“Haven’t you dressed yet?,” asked Grant anxiously. “The automobile’s at the door.”
Instead of thinking about his speech, Eric was only brooding over the hollowness of his belated, unwanted triumph; three years earlier it would have intoxicated him to take New York or London by storm, but he was wondering for the first time whether this lust for theatrical sensationalism did not really lower him to the level of Barbara Neave and her school. Certainly he had outgrown the phase so much that he would have been almost a little glad to shew his contempt by making every one wait....
For a moment he pretended to be unconscious of Grant’s presence; then he was stung to activity by a fear that this scorn of soul was only another experiment in sensationalism....
“I’ll be ready in ten minutes,” he cried, as he ran out of the winter garden. For one night he must enter into the spirit of his company; after that he would hide himself where he could escape equally the emotion of courting triumph and of avoiding it.
Hundreds were assembled at the Plaza, when he arrived: how many hundreds he was too indifferent to enquire, but they were lined up in rows; the rumble of countless conversations shrank to a whisper and died away in a moment’s silence; then every one who knew him hastened to shake hands, while the rest begged to be introduced. For all his indifference, Eric was warmed by his reception. Throughout his wanderings in South America and Japan, imagination and will had swung alternate hammers to fashion a new life which he could find worth living. Here was acclamation. The throne awaited him, if he could mount it worthily. He was but thirty-five, his health had returned to him... All his life he had prayed for this moment of domination....

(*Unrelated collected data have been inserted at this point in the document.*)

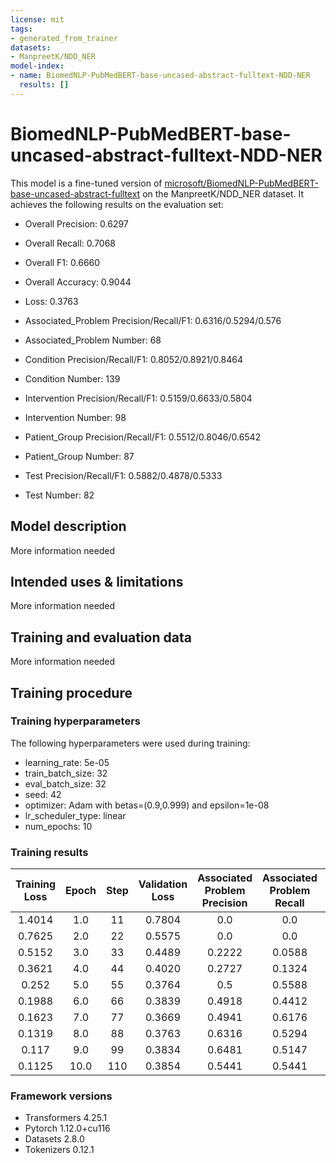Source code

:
 ```yaml
---
license: mit
tags:
- generated_from_trainer
datasets:
- ManpreetK/NDD_NER
model-index:
- name: BiomedNLP-PubMedBERT-base-uncased-abstract-fulltext-NDD-NER
  results: []
---
```


# BiomedNLP-PubMedBERT-base-uncased-abstract-fulltext-NDD-NER

This model is a fine-tuned version of [microsoft/BiomedNLP-PubMedBERT-base-uncased-abstract-fulltext](https://huggingface.co/microsoft/BiomedNLP-PubMedBERT-base-uncased-abstract-fulltext) on the ManpreetK/NDD_NER dataset.
It achieves the following results on the evaluation set:
- Overall Precision: 0.6297
- Overall Recall: 0.7068
- Overall F1: 0.6660
- Overall Accuracy: 0.9044
  
- Loss: 0.3763
  
- Associated_Problem Precision/Recall/F1: 0.6316/0.5294/0.576
- Associated_Problem Number: 68
  
- Condition Precision/Recall/F1: 0.8052/0.8921/0.8464
- Condition Number: 139

- Intervention Precision/Recall/F1: 0.5159/0.6633/0.5804
- Intervention Number: 98
  
- Patient_Group Precision/Recall/F1: 0.5512/0.8046/0.6542
- Patient_Group Number: 87
  
- Test Precision/Recall/F1: 0.5882/0.4878/0.5333
- Test Number: 82


## Model description

More information needed

## Intended uses & limitations

More information needed

## Training and evaluation data

More information needed

## Training procedure

### Training hyperparameters

The following hyperparameters were used during training:
- learning_rate: 5e-05
- train_batch_size: 32
- eval_batch_size: 32
- seed: 42
- optimizer: Adam with betas=(0.9,0.999) and epsilon=1e-08
- lr_scheduler_type: linear
- num_epochs: 10

### Training results

| Training Loss | Epoch | Step | Validation Loss | Associated Problem Precision | Associated Problem Recall | Associated Problem F1 | Associated Problem Number | Condition Precision | Condition Recall | Condition F1 | Condition Number | Intervention Precision | Intervention Recall | Intervention F1 | Intervention Number | Patient Group Precision | Patient Group Recall | Patient Group F1 | Patient Group Number | Test Precision | Test Recall | Test F1 | Test Number | Overall Precision | Overall Recall | Overall F1 | Overall Accuracy |
|:-------------:|:-----:|:----:|:---------------:|:----------------------------:|:-------------------------:|:---------------------:|:-------------------------:|:-------------------:|:----------------:|:------------:|:----------------:|:----------------------:|:-------------------:|:---------------:|:-------------------:|:-----------------------:|:--------------------:|:----------------:|:--------------------:|:--------------:|:-----------:|:-------:|:-----------:|:-----------------:|:--------------:|:----------:|:----------------:|
| 1.4014        | 1.0   | 11   | 0.7804          | 0.0                          | 0.0                       | 0.0                   | 68                        | 0.0                 | 0.0              | 0.0          | 139              | 0.0                    | 0.0                 | 0.0             | 98                  | 0.0                     | 0.0                  | 0.0              | 87                   | 0.0            | 0.0         | 0.0     | 82          | 0.0               | 0.0            | 0.0        | 0.7808           |
| 0.7625        | 2.0   | 22   | 0.5575          | 0.0                          | 0.0                       | 0.0                   | 68                        | 0.7468              | 0.8273           | 0.7850       | 139              | 0.3333                 | 0.1429              | 0.2             | 98                  | 0.7627                  | 0.5172               | 0.6164           | 87                   | 0.4286         | 0.1098      | 0.1748  | 82          | 0.6630            | 0.3861         | 0.488      | 0.8546           |
| 0.5152        | 3.0   | 33   | 0.4489          | 0.2222                       | 0.0588                    | 0.0930                | 68                        | 0.7011              | 0.9281           | 0.7988       | 139              | 0.4674                 | 0.4388              | 0.4526          | 98                  | 0.5528                  | 0.7816               | 0.6476           | 87                   | 0.5758         | 0.4634      | 0.5135  | 82          | 0.5839            | 0.5949         | 0.5893     | 0.8820           |
| 0.3621        | 4.0   | 44   | 0.4020          | 0.2727                       | 0.1324                    | 0.1782                | 68                        | 0.7716              | 0.8993           | 0.8306       | 139              | 0.4538                 | 0.5510              | 0.4977          | 98                  | 0.5752                  | 0.7471               | 0.65             | 87                   | 0.7059         | 0.4390      | 0.5414  | 82          | 0.6046            | 0.6097         | 0.6071     | 0.8900           |
| 0.252         | 5.0   | 55   | 0.3764          | 0.5                          | 0.5588                    | 0.5278                | 68                        | 0.8219              | 0.8633           | 0.8421       | 139              | 0.5426                 | 0.5204              | 0.5312          | 98                  | 0.5610                  | 0.7931               | 0.6571           | 87                   | 0.5641         | 0.5366      | 0.55    | 82          | 0.6228            | 0.6793         | 0.6498     | 0.9014           |
| 0.1988        | 6.0   | 66   | 0.3839          | 0.4918                       | 0.4412                    | 0.4651                | 68                        | 0.7590              | 0.9065           | 0.8262       | 139              | 0.4161                 | 0.6327              | 0.5020          | 98                  | 0.552                   | 0.7931               | 0.6509           | 87                   | 0.5606         | 0.4512      | 0.5     | 82          | 0.5714            | 0.6835         | 0.6225     | 0.8961           |
| 0.1623        | 7.0   | 77   | 0.3669          | 0.4941                       | 0.6176                    | 0.5490                | 68                        | 0.8105              | 0.8921           | 0.8493       | 139              | 0.4667                 | 0.6429              | 0.5408          | 98                  | 0.5702                  | 0.7931               | 0.6635           | 87                   | 0.5634         | 0.4878      | 0.5229  | 82          | 0.5982            | 0.7131         | 0.6506     | 0.9020           |
| 0.1319        | 8.0   | 88   | 0.3763          | 0.6316                       | 0.5294                    | 0.576                 | 68                        | 0.8052              | 0.8921           | 0.8464       | 139              | 0.5159                 | 0.6633              | 0.5804          | 98                  | 0.5512                  | 0.8046               | 0.6542           | 87                   | 0.5882         | 0.4878      | 0.5333  | 82          | 0.6297            | 0.7068         | 0.6660     | 0.9044           |
| 0.117         | 9.0   | 99   | 0.3834          | 0.6481                       | 0.5147                    | 0.5738                | 68                        | 0.8158              | 0.8921           | 0.8522       | 139              | 0.4923                 | 0.6531              | 0.5614          | 98                  | 0.5738                  | 0.8046               | 0.6699           | 87                   | 0.5909         | 0.4756      | 0.5270  | 82          | 0.6336            | 0.7004         | 0.6653     | 0.9030           |
| 0.1125        | 10.0  | 110  | 0.3854          | 0.5441                       | 0.5441                    | 0.5441                | 68                        | 0.8170              | 0.8993           | 0.8562       | 139              | 0.4737                 | 0.6429              | 0.5455          | 98                  | 0.5635                  | 0.8161               | 0.6667           | 87                   | 0.5882         | 0.4878      | 0.5333  | 82          | 0.6131            | 0.7089         | 0.6575     | 0.9028           |


### Framework versions

- Transformers 4.25.1
- Pytorch 1.12.0+cu116
- Datasets 2.8.0
- Tokenizers 0.12.1
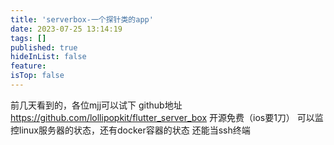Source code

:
 ```yaml
---
title: 'serverbox-一个探针类的app'
date: 2023-07-25 13:14:19
tags: []
published: true
hideInList: false
feature: 
isTop: false
---
```

前几天看到的，各位mjj可以试下
github地址
<https://github.com/lollipopkit/flutter_server_box>
开源免费（ios要1刀）
可以监控linux服务器的状态，还有docker容器的状态
还能当ssh终端
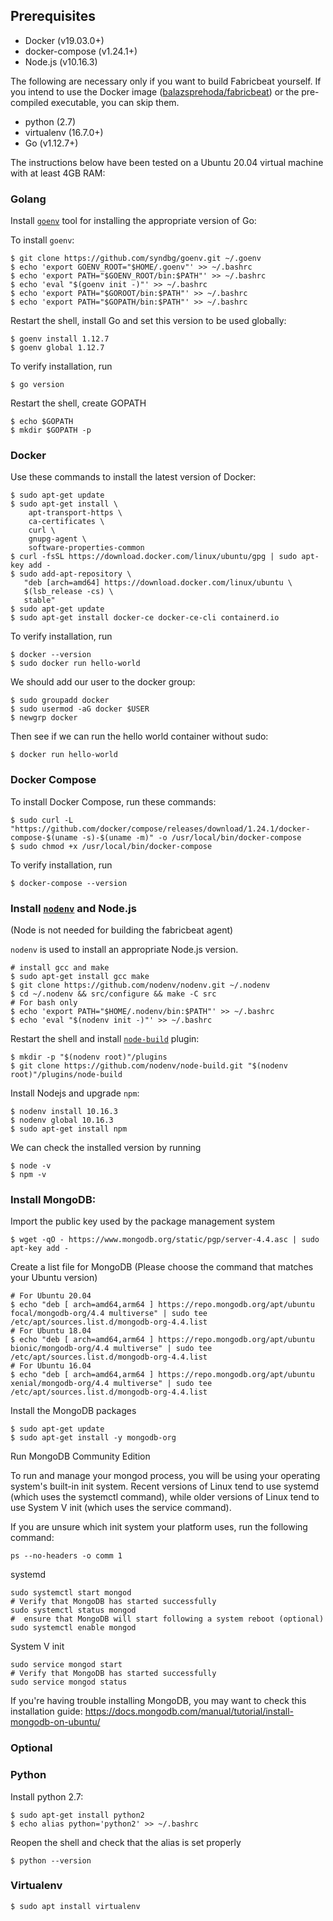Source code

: ## Prerequisites

* Docker  (v19.03.0+)
* docker-compose (v1.24.1+)  
* Node.js (v10.16.3)  

The following are necessary only if you want to build Fabricbeat yourself. If you intend to use the Docker image ([balazsprehoda/fabricbeat](https://hub.docker.com/repository/docker/balazsprehoda/fabricbeat/general)) or the pre-compiled executable, you can skip them.

* python (2.7) 
* virtualenv (16.7.0+)  
* Go (v1.12.7+)  

The instructions below have been tested on a Ubuntu 20.04 virtual machine with at least 4GB RAM:

### Golang

Install [`goenv`](https://github.com/syndbg/goenv/blob/master/INSTALL.md) tool for installing the appropriate version of Go:

To install `goenv`:
```
$ git clone https://github.com/syndbg/goenv.git ~/.goenv
$ echo 'export GOENV_ROOT="$HOME/.goenv"' >> ~/.bashrc
$ echo 'export PATH="$GOENV_ROOT/bin:$PATH"' >> ~/.bashrc
$ echo 'eval "$(goenv init -)"' >> ~/.bashrc
$ echo 'export PATH="$GOROOT/bin:$PATH"' >> ~/.bashrc
$ echo 'export PATH="$GOPATH/bin:$PATH"' >> ~/.bashrc
```

Restart the shell, install Go and set this version to be used globally:
```
$ goenv install 1.12.7
$ goenv global 1.12.7
```

To verify installation, run
```
$ go version
```

Restart the shell, create GOPATH
```
$ echo $GOPATH
$ mkdir $GOPATH -p
```


### Docker
Use these commands to install the latest version of Docker:
```
$ sudo apt-get update
$ sudo apt-get install \
    apt-transport-https \
    ca-certificates \
    curl \
    gnupg-agent \
    software-properties-common
$ curl -fsSL https://download.docker.com/linux/ubuntu/gpg | sudo apt-key add -
$ sudo add-apt-repository \
   "deb [arch=amd64] https://download.docker.com/linux/ubuntu \
   $(lsb_release -cs) \
   stable"
$ sudo apt-get update
$ sudo apt-get install docker-ce docker-ce-cli containerd.io
```

To verify installation, run
```
$ docker --version
$ sudo docker run hello-world
```

We should add our user to the docker group:
```
$ sudo groupadd docker
$ sudo usermod -aG docker $USER
$ newgrp docker
```

Then see if we can run the hello world container without sudo:
```
$ docker run hello-world
```

### Docker Compose
To install Docker Compose, run these commands:
```
$ sudo curl -L "https://github.com/docker/compose/releases/download/1.24.1/docker-compose-$(uname -s)-$(uname -m)" -o /usr/local/bin/docker-compose
$ sudo chmod +x /usr/local/bin/docker-compose
```
To verify installation, run
```
$ docker-compose --version
```

### Install [`nodenv`](https://github.com/nodenv/nodenv) and Node.js

(Node is not needed for building the fabricbeat agent)

`nodenv` is used to install an appropriate Node.js version.

```
# install gcc and make
$ sudo apt-get install gcc make
$ git clone https://github.com/nodenv/nodenv.git ~/.nodenv
$ cd ~/.nodenv && src/configure && make -C src
# For bash only
$ echo 'export PATH="$HOME/.nodenv/bin:$PATH"' >> ~/.bashrc
$ echo 'eval "$(nodenv init -)"' >> ~/.bashrc
```

Restart the shell and install [`node-build`](https://github.com/nodenv/node-build) plugin:

```
$ mkdir -p "$(nodenv root)"/plugins
$ git clone https://github.com/nodenv/node-build.git "$(nodenv root)"/plugins/node-build
```

Install Nodejs and upgrade `npm`:
```
$ nodenv install 10.16.3
$ nodenv global 10.16.3
$ sudo apt-get install npm
```

We can check the installed version by running
```
$ node -v
$ npm -v
```

### Install MongoDB:

Import the public key used by the package management system
```
$ wget -qO - https://www.mongodb.org/static/pgp/server-4.4.asc | sudo apt-key add -
```


Create a list file for MongoDB (Please choose the command that matches your Ubuntu version)
```
# For Ubuntu 20.04
$ echo "deb [ arch=amd64,arm64 ] https://repo.mongodb.org/apt/ubuntu focal/mongodb-org/4.4 multiverse" | sudo tee /etc/apt/sources.list.d/mongodb-org-4.4.list
# For Ubuntu 18.04
$ echo "deb [ arch=amd64,arm64 ] https://repo.mongodb.org/apt/ubuntu bionic/mongodb-org/4.4 multiverse" | sudo tee /etc/apt/sources.list.d/mongodb-org-4.4.list
# For Ubuntu 16.04
$ echo "deb [ arch=amd64,arm64 ] https://repo.mongodb.org/apt/ubuntu xenial/mongodb-org/4.4 multiverse" | sudo tee /etc/apt/sources.list.d/mongodb-org-4.4.list
```

Install the MongoDB packages
```
$ sudo apt-get update
$ sudo apt-get install -y mongodb-org
```

Run MongoDB Community Edition

To run and manage your mongod process, you will be using your operating system's built-in init system. Recent versions of Linux tend to use systemd (which uses the systemctl command), while older versions of Linux tend to use System V init (which uses the service command).

If you are unsure which init system your platform uses, run the following command:
```
ps --no-headers -o comm 1
```

systemd
```
sudo systemctl start mongod
# Verify that MongoDB has started successfully
sudo systemctl status mongod
#  ensure that MongoDB will start following a system reboot (optional)
sudo systemctl enable mongod
```

System V init
```
sudo service mongod start
# Verify that MongoDB has started successfully
sudo service mongod status
```

If you're having trouble installing MongoDB, you may want to check this installation guide: https://docs.mongodb.com/manual/tutorial/install-mongodb-on-ubuntu/

### Optional

### Python

Install python 2.7:

```
$ sudo apt-get install python2
$ echo alias python='python2' >> ~/.bashrc
```

Reopen the shell and check that the alias is set properly
```
$ python --version
```

### Virtualenv

```
$ sudo apt install virtualenv
```
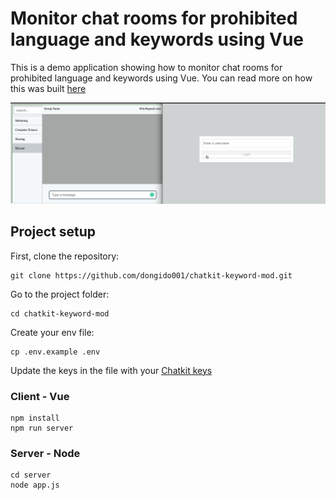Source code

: # Monitor chat rooms for prohibited language and keywords using Vue

This is a demo application showing how to monitor chat rooms for prohibited language and keywords using Vue. You can read more on how this was built [here](https://pusher.com/tutorials/monitor-chat-rooms-vue)

![Sample working example](./screenshots/mod.gif)

## Project setup

First, clone the repository:
```
git clone https://github.com/dongido001/chatkit-keyword-mod.git
```

Go to the project folder:

```
cd chatkit-keyword-mod
```

Create your env file:

```
cp .env.example .env
```
Update the keys in the file with your [Chatkit keys](https://pusher.com/chatkit)
### Client - Vue

```
npm install
npm run server
```

### Server - Node

```
cd server
node app.js
```
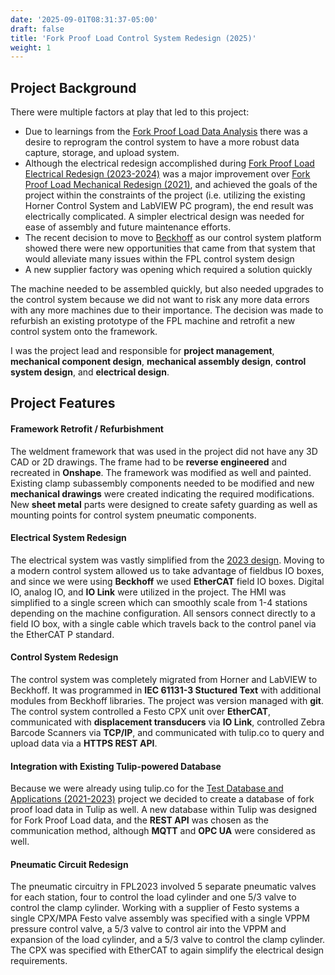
 ```yaml
---
date: '2025-09-01T08:31:37-05:00'
draft: false
title: 'Fork Proof Load Control System Redesign (2025)'
weight: 1
---
```


## Project Background

There were multiple factors at play that led to this project:
* Due to learnings from the [Fork Proof Load Data Analysis](/../portfolio/03-fpldata2024/03-fpldata2024) there was a desire to reprogram the control system to have a more robust data capture, storage, and upload system. 
* Although the electrical redesign accomplished during [Fork Proof Load Electrical Redesign (2023-2024)](/../portfolio/04-fpl2023/04-fpl2023) was a major improvement over [Fork Proof Load Mechanical Redesign (2021)](/../portfolio/07-fpl2021/07-fpl2021), and achieved the goals of the project within the constraints of the project (i.e. utilizing the existing Horner Control System and LabVIEW PC program), the end result was electrically complicated. A simpler electrical design was needed for ease of assembly and future maintenance efforts. 
* The recent decision to move to [Beckhoff](/../portfolio/09-operations/beckhoff-transition/beckhoff-transition) as our control system platform showed there were new opportunities that came from that system that would alleviate many issues within the FPL control system design
* A new supplier factory was opening which required a solution quickly

The machine needed to be assembled quickly, but also needed upgrades to the control system because we did not want to risk any more data errors with any more machines due to their importance. The decision was made to refurbish an existing prototype of the FPL machine and retrofit a new control system onto the framework.

I was the project lead and responsible for **project management**, **mechanical component design**, **mechanical assembly design**, **control system design**, and **electrical design**. 

## Project Features

#### Framework Retrofit / Refurbishment

The weldment framework that was used in the project did not have any 3D CAD or 2D drawings. The frame had to be **reverse engineered** and recreated in **Onshape**. The framework was modified as well and painted. Existing clamp subassembly components needed to be modified and new **mechanical drawings** were created indicating the required modifications. New **sheet metal** parts were designed to create safety guarding as well as mounting points for control system pneumatic components. 

#### Electrical System Redesign

The electrical system was vastly simplified from the [2023 design](/../portfolio/04-fpl2023/04-fpl2023). Moving to a modern control system allowed us to take advantage of fieldbus IO boxes, and since we were using **Beckhoff** we used **EtherCAT** field IO boxes. Digital IO, analog IO, and **IO Link** were utilized in the project. The HMI was simplified to a single screen which can smoothly scale from 1-4 stations depending on the machine configuration. All sensors connect directly to a field IO box, with a single cable which travels back to the control panel via the EtherCAT P standard.

#### Control System Redesign
The control system was completely migrated from Horner and LabVIEW to Beckhoff. It was programmed in **IEC 61131-3 Stuctured Text** with additional modules from Beckhoff libraries. The project was version managed with **git**. The control system controlled a Festo CPX unit over **EtherCAT**, communicated with **displacement transducers** via **IO Link**, controlled Zebra Barcode Scanners via **TCP/IP**, and communicated with tulip.co to query and upload data via a **HTTPS REST API**.

#### Integration with Existing Tulip-powered Database
Because we were already using tulip.co for the [Test Database and Applications (2021-2023)](/../portfolio/08-tulip2021/08-tulip2021) project we decided to create a database of fork proof load data in Tulip as well. A new database within Tulip was designed for Fork Proof Load data, and the **REST API** was chosen as the communication method, although **MQTT** and **OPC UA** were considered as well.

#### Pneumatic Circuit Redesign
The pneumatic circuitry in FPL2023 involved 5 separate pneumatic valves for each station, four to control the load cylinder and one 5/3 valve to control the clamp cylinder. Working with a supplier of Festo systems a single CPX/MPA Festo valve assembly was specified with a single VPPM pressure control valve, a 5/3 valve to control air into the VPPM and expansion of the load cylinder, and a 5/3 valve to control the clamp cylinder. The CPX was specified with EtherCAT to again simplify the electrical design requirements.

A waiter interrupted the chorus of welcome by thrusting his way forward with a tray of cocktails and caviare sandwiches. In the moment’s lull Eric saw Carstairs at his elbow and turned to him.
“I believe we have met,” he said, holding out his hand. “I just missed you when I called at the Embassy last year.”
Carstairs shook hands awkwardly and muttered an introduction to his wife.
“When I was in Japan, I saw that Barbara had married my friend George Oakleigh,” Eric went on. “I know them both very well. Jim Loring, of course, was one of my greatest friends. And your mother used to be kind enough to ask me to some of her parties.”
He had dropped his indifference in a calculated effort to shew these Carstairs that, even if they did not want to meet him, he would meet them or not as he liked. This dinner, after all, was his apotheosis; some one at his elbow was whispering that five hundred tickets had been sold and that the committee could have sold more than twice that number. It was astonishing that a thousand educated men and women had no better use for their time and money; astonishing, too, that he had allowed himself to be dragged out for public display, for in all that vast gathering there was not one eager face that he wished ever to see again. Indifference and aloofness returned as a protection against such a sense of loneliness as he had never known when he was most isolated.